Das war Atlantis - Die legendäre Zivilisation der Minoer

Mittwoch, 1. April 2009 | Autor: Lilu

In der Art eines spannenden archäologischen Krimis zeigt die Dokumentation erstmals Leben und Untergang der Minoer, die als die erste große Zivilisation Europas gelten. Sie gibt Aufschluss über die Ursprünge dieses Volkes, das vor 3.500 Jahren auf Kreta lebte und den klassischen Mythos um den Minotaurus und das Labyrinth schuf.
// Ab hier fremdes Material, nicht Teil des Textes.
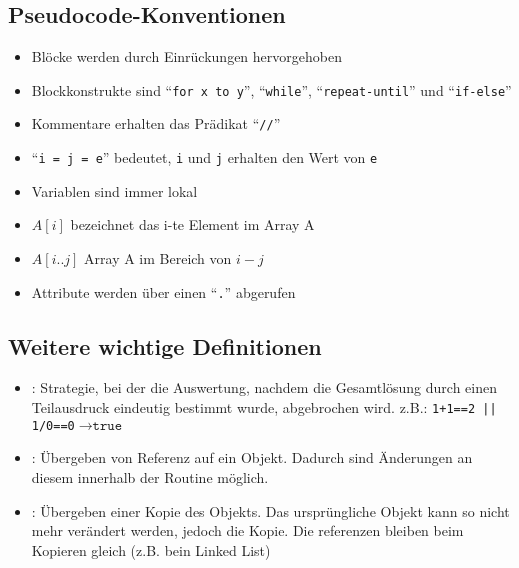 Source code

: \documentclass[
    12pt,
    a4paper,
    ngerman,
    color=3b,%
    marginpar=false,
    colorback=false,
    leqno,
]{tudaexercise}
\begin{document}
\subsection{Pseudocode-Konventionen}
\begin{itemize}
    \item Blöcke werden durch Einrückungen hervorgehoben
    \item Blockkonstrukte sind "`\texttt{for x to y}"', "`\texttt{while}"', "`\texttt{repeat-until}"' und "`\texttt{if-else}"'
    \item Kommentare erhalten das Prädikat "`\texttt{//}"'
    \item "`\texttt{i = j = e}"' bedeutet, \texttt{i} und \texttt{j} erhalten den Wert von \texttt{e}
    \item Variablen sind immer lokal
    \item $A[i]$ bezeichnet das i-te Element im Array A
    \item $A[i..j]$ Array A im Bereich von $i-j$
    \item Attribute werden über einen "`\texttt{.}"' abgerufen
\end{itemize}
\subsection{Weitere wichtige Definitionen}
\begin{itemize}
    \item {}: Strategie, bei der die Auswertung, nachdem die Gesamtlösung durch einen Teilausdruck eindeutig bestimmt wurde, abgebrochen wird. 
    z.B.: \texttt{1+1==2 || 1/0==0}$\longrightarrow \texttt{true}$
    \item {}: Übergeben von Referenz auf ein Objekt. Dadurch sind Änderungen an diesem innerhalb der Routine möglich.
    \item {}: Übergeben einer Kopie des Objekts. Das ursprüngliche Objekt kann so nicht mehr verändert werden, jedoch die Kopie. Die referenzen bleiben beim Kopieren gleich (z.B. bein Linked List)
\end{itemize}
\clearpage
\end{document}
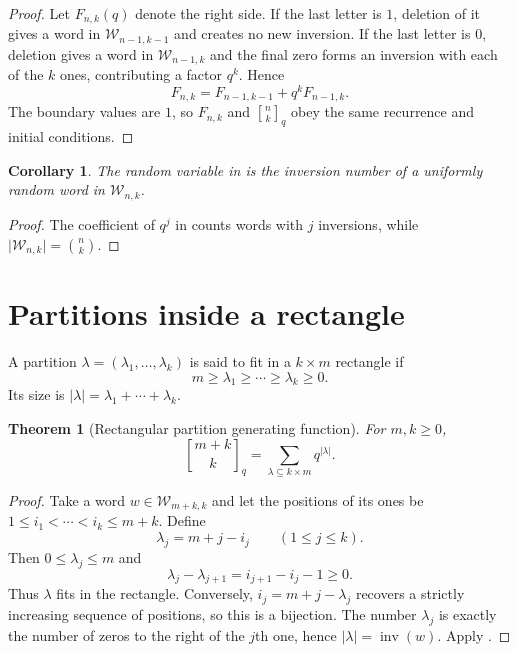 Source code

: \documentclass[11pt,oneside,openany]{book}
\newtheorem{theorem}{Theorem}[chapter]
\newtheorem{corollary}[corollary]{Corollary}
\theoremstyle{definition}
\theoremstyle{remark}
\newcommand{\qbinom}[2]{\genfrac{[}{]}{0pt}{}{#1}{#2}_{q}}
\newcommand{\Qbinom}[3]{\genfrac{[}{]}{0pt}{}{#1}{#2}_{#3}}
\newcommand{\inv}{\operatorname{inv}}
\newcommand{\abs}[1]{\lvert #1\rvert}
\begin{document}
\begin{proof}
Let $F_{n,k}(q)$ denote the right side.  If the last letter is $1$, deletion of it gives a word in $\mathcal W_{n-1,k-1}$ and creates no new inversion.  If the last letter is $0$, deletion gives a word in $\mathcal W_{n-1,k}$ and the final zero forms an inversion with each of the $k$ ones, contributing a factor $q^k$.  Hence
\[
 F_{n,k}=F_{n-1,k-1}+q^kF_{n-1,k}.
\]
The boundary values are $1$, so $F_{n,k}$ and $\qbinom nk$ obey the same recurrence and initial conditions.
\end{proof}

\begin{corollary}
The random variable in  is the inversion number of a uniformly random word in $\mathcal W_{n,k}$.
\end{corollary}

\begin{proof}
The coefficient of $q^j$ in  counts words with $j$ inversions, while $\abs{\mathcal W_{n,k}}=\binom nk$.
\end{proof}

\section{Partitions inside a rectangle}

A partition $\lambda=(\lambda_1,\dots,\lambda_k)$ is said to fit in a $k\times m$ rectangle if
\[
 m\ge\lambda_1\ge\cdots\ge\lambda_k\ge0.
\]
Its size is $\abs\lambda=\lambda_1+\cdots+\lambda_k$.

\begin{theorem}[Rectangular partition generating function]\label{thm:rectangle-partitions}
For $m,k\ge0$,
\[
 \Qbinom{m+k}{k}{q}
 =\sum_{\lambda\subseteq k\times m}q^{\abs\lambda}.
\]
\end{theorem}

\begin{proof}
Take a word $w\in\mathcal W_{m+k,k}$ and let the positions of its ones be
\(
 1\le i_1<\cdots<i_k\le m+k.
\)
Define
\[
 \lambda_j=m+j-i_j\qquad(1\le j\le k).
\]
Then $0\le\lambda_j\le m$ and
\[
 \lambda_j-\lambda_{j+1}=i_{j+1}-i_j-1\ge0.
\]
Thus $\lambda$ fits in the rectangle.  Conversely,
\(
 i_j=m+j-\lambda_j
\)
recovers a strictly increasing sequence of positions, so this is a bijection.  The number $\lambda_j$ is exactly the number of zeros to the right of the $j$th one, hence
\(
 \abs\lambda=\inv(w).
\)
Apply .
\end{proof}
\end{document}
Nahezu spektakulär muten die Erkenntnisse über das tragische Ende dieser Hochkultur an. Danach wurde sie unter der Asche eines Vulkanausbruchs begraben, der fünfmal stärker war als die legendäre Eruption des zwischen Sumatra und Java gelegenen Krakatoa (auch bekannt als Krakatau) im August 1883 und eine gewaltige Flutwelle nach sich zog. Zum ersten Mal werden vor Ort Belege dafür gefunden, dass die Katastrophe weitaus verheerendere Auswirkungen hatte als in bisherigen theoretischen Hypothesen vermutet. Bislang wurde angenommen, dass sich die Minoer retten konnten. Die Dokumentation geht jedoch davon aus, dass ihre Zivilisation in Wahrheit mit einem Schlag ausgelöscht wurde.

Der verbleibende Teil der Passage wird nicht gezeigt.